President Obama’s announcement Wednesday that he was done “evolving” and now supports same-sex marriage was, in retrospect, inevitable. Vice President Joe Biden made it so Sunday, when he remarked almost casually that he had grown “comfortable” with gay marriage.
Obama opposed state laws like the one passed in North Carolina last week denying same-sex couples the right to wed. But even as he opposed anti-marriage laws, he didn’t support pro-marriage laws.
Still, I’m willing to cut Obama some slack on this issue. Like a lot of Americans, he was blindsided by the astonishing pace of change in public opinion on an issue that seemed almost immovable only a few years ago.
As recently as 2004, a Pew Research Center poll found that 60 percent of Americans were opposed to allowing same-sex couples to marry, with 36 percent strongly opposed. By last month, those opposed had shrunk to 43 percent, with 22 percent strongly opposed.
“It’s difficult to think of any other issue on which that kind of change has occurred so quickly,” Pew Center President Andrew Kohut told me Tuesday.
What changed? A huge factor is generational, Kohut says. Young people — those born after 1980, who grew up seeing sympathetic gay characters on television — are in favor of gay marriage with a resounding 63 percent. Their grandparents, the pre-baby-boom elders born before 1946, are still mostly opposed, although their opposition has weakened too.
Another explanation comes from Indiana University sociologist Brian Powell, who led a research project on the issue funded by the Russell Sage Foundation. Powell’s surveys found that an increasing number of Americans say they have gay friends or relatives, and those who know gay people are more likely to favor gay marriage. The change, Powell says, wasn’t that people acquired new gay relatives; rather, their gay relatives were more likely to be open about their sexuality.

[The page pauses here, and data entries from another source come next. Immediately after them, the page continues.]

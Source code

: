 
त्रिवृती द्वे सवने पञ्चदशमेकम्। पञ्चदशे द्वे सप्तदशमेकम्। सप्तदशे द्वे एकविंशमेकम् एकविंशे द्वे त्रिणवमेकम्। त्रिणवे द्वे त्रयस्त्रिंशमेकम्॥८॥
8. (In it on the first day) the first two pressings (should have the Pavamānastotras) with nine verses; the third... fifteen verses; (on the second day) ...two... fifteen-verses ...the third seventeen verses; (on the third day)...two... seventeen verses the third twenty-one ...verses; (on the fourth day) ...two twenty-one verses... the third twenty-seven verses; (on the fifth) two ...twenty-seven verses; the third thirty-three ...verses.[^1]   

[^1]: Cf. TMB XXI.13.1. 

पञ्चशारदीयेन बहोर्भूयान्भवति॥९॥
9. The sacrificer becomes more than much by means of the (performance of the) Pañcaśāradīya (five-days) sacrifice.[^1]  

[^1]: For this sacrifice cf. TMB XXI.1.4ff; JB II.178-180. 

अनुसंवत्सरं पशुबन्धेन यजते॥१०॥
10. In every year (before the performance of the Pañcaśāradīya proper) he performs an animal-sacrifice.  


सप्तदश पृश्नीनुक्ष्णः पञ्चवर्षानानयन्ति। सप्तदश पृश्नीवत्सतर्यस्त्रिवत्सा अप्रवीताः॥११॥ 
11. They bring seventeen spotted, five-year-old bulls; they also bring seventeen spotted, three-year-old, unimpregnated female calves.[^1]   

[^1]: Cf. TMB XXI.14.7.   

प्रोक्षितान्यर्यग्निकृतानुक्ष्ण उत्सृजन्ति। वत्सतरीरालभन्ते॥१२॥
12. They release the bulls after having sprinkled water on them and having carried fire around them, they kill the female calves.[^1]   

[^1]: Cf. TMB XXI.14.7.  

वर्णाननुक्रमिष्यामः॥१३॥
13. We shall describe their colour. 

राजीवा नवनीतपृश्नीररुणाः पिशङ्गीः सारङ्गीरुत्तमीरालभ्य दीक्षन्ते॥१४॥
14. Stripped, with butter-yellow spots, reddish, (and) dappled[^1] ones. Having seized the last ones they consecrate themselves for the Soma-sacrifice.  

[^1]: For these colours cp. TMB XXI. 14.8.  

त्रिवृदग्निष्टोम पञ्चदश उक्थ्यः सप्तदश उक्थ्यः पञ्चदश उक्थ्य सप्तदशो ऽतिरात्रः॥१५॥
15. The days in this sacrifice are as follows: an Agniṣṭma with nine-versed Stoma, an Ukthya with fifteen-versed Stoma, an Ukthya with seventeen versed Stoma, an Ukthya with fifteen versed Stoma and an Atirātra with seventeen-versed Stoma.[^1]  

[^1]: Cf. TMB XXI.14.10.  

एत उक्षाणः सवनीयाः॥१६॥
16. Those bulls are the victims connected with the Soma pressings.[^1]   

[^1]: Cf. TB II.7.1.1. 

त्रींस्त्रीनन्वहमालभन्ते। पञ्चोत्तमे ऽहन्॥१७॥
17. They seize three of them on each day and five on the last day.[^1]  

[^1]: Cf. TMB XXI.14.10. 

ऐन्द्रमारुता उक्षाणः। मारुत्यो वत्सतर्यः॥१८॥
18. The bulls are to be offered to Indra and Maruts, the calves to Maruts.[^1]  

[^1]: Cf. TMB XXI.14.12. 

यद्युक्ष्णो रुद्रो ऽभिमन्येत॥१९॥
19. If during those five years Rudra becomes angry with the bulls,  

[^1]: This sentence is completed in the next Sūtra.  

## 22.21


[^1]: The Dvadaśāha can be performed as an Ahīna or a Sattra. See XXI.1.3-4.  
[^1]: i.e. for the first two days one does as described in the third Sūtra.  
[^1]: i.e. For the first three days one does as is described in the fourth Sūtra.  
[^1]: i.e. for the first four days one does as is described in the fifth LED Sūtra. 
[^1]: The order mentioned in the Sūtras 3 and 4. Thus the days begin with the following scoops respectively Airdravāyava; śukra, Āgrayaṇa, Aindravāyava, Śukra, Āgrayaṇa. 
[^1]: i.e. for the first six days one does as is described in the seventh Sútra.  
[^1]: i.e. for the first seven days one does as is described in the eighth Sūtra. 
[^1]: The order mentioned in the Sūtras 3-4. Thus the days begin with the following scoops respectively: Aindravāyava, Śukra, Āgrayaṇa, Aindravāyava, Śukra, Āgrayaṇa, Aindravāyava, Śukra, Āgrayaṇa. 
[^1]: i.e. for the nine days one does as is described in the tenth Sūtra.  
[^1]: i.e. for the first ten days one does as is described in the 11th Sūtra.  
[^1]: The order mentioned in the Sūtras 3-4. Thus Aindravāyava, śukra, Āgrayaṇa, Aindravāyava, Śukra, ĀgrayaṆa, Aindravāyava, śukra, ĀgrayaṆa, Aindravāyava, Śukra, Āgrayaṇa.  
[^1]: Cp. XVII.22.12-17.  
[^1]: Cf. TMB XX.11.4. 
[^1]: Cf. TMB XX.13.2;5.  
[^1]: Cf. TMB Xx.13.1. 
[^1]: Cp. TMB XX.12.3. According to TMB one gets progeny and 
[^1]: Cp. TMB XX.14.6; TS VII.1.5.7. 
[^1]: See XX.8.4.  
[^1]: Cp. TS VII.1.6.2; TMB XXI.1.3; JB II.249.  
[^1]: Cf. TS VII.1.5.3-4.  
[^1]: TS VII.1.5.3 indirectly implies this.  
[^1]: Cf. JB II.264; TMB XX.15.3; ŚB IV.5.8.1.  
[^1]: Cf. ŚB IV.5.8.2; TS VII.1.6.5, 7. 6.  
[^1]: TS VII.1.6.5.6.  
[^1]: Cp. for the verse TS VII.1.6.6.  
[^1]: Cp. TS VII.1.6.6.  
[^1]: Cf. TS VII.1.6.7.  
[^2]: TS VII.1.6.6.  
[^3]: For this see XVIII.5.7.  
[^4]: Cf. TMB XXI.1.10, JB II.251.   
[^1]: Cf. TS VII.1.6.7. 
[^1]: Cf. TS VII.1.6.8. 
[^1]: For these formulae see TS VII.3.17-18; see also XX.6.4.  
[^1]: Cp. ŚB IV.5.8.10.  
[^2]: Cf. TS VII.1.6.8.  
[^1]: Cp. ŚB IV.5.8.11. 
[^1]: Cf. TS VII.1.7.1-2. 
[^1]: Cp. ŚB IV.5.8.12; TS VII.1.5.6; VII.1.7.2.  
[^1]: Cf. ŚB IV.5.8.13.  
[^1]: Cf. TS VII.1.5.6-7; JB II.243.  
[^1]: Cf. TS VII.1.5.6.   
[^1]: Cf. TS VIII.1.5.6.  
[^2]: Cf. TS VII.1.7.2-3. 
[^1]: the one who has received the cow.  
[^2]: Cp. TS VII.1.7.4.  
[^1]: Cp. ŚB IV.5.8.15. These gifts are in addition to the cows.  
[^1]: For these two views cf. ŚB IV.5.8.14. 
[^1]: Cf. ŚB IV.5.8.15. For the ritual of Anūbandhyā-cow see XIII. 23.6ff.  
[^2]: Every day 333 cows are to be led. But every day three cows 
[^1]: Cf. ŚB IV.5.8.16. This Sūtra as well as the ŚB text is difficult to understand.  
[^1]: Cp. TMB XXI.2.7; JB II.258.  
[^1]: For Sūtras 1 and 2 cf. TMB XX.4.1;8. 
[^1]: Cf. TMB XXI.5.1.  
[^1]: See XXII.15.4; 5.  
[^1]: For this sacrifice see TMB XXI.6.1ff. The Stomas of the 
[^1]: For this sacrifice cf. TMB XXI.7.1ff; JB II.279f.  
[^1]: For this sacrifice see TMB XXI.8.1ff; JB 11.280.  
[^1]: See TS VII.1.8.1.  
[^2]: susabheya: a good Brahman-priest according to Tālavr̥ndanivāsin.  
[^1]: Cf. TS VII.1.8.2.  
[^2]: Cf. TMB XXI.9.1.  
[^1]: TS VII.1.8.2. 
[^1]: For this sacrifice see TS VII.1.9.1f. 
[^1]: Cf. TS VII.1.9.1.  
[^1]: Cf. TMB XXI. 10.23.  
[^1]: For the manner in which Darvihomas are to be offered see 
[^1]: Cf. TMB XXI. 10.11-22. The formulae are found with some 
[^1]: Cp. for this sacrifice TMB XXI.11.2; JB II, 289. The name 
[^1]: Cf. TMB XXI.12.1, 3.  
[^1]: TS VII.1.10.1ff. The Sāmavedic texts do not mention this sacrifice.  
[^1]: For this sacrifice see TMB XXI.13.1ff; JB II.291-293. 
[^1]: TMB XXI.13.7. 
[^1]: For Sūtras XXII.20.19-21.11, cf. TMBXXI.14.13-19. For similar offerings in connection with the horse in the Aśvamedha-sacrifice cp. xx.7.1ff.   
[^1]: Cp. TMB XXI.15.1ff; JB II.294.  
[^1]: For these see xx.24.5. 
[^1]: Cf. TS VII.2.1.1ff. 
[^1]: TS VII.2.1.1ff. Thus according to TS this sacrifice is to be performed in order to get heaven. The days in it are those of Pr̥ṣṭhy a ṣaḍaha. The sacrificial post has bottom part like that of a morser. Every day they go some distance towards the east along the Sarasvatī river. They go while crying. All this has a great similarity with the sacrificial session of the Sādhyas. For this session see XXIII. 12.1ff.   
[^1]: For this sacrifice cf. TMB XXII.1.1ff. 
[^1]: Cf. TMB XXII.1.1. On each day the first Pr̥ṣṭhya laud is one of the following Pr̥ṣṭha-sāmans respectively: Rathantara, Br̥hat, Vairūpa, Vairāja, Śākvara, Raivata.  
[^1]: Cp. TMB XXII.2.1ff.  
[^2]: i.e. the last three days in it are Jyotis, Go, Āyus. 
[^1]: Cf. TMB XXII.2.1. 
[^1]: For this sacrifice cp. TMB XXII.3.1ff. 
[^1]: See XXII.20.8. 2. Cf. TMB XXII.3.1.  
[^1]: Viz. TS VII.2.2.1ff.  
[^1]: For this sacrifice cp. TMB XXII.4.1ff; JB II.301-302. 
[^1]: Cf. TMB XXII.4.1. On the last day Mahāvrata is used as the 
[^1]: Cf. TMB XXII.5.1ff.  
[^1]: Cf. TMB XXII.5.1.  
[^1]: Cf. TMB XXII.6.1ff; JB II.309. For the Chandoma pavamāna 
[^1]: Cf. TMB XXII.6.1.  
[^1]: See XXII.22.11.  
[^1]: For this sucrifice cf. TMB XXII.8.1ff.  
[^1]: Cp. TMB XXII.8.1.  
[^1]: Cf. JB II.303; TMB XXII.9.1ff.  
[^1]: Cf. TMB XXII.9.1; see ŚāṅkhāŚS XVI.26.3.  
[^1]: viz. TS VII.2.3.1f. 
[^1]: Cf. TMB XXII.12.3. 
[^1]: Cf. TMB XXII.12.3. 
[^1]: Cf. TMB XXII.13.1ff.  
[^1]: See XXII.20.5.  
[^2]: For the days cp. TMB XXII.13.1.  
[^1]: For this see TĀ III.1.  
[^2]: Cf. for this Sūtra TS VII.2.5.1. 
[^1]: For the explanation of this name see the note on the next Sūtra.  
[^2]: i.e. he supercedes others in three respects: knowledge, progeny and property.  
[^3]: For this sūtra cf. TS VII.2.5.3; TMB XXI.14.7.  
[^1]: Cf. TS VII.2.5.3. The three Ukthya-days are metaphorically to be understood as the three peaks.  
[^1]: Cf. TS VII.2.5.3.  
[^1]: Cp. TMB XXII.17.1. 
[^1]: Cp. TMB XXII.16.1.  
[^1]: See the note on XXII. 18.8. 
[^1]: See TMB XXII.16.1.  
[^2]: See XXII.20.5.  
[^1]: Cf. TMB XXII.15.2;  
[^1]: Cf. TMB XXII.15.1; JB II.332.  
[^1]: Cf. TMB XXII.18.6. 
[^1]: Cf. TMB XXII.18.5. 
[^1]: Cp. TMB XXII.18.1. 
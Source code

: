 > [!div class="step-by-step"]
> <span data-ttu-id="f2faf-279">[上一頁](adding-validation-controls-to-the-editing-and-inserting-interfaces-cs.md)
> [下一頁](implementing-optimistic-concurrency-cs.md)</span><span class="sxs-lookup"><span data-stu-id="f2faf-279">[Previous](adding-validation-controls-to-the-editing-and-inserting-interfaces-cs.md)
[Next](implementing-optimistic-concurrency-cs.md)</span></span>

And it turns out that once you’ve learned that your beloved Aunt Martha is a lesbian, you’re more likely to feel sympathetic toward gay people in general.
But that wave of change wasn’t visible in advance. In 2004, Republican strategist Karl Rove exploited fear of gay marriage as a means to drive socially conservative Republicans to the polls and to divide working-class Democrats. That year’s elections included no fewer than 13 state ballot measures to outlaw gay marriage, and the voters who turned out to support them helped George W. Bush win a second term.
In 2004, the “safe” position for a Democratic politician on this issue was to support civil unions.
And that was the position adopted by then-Sen. Obama, a politician whose first instinct is often to look for the middle ground. The problem, of course, was that public opinion was changing, and Obama’s safe middle ground was melting like a polar bear’s iceberg.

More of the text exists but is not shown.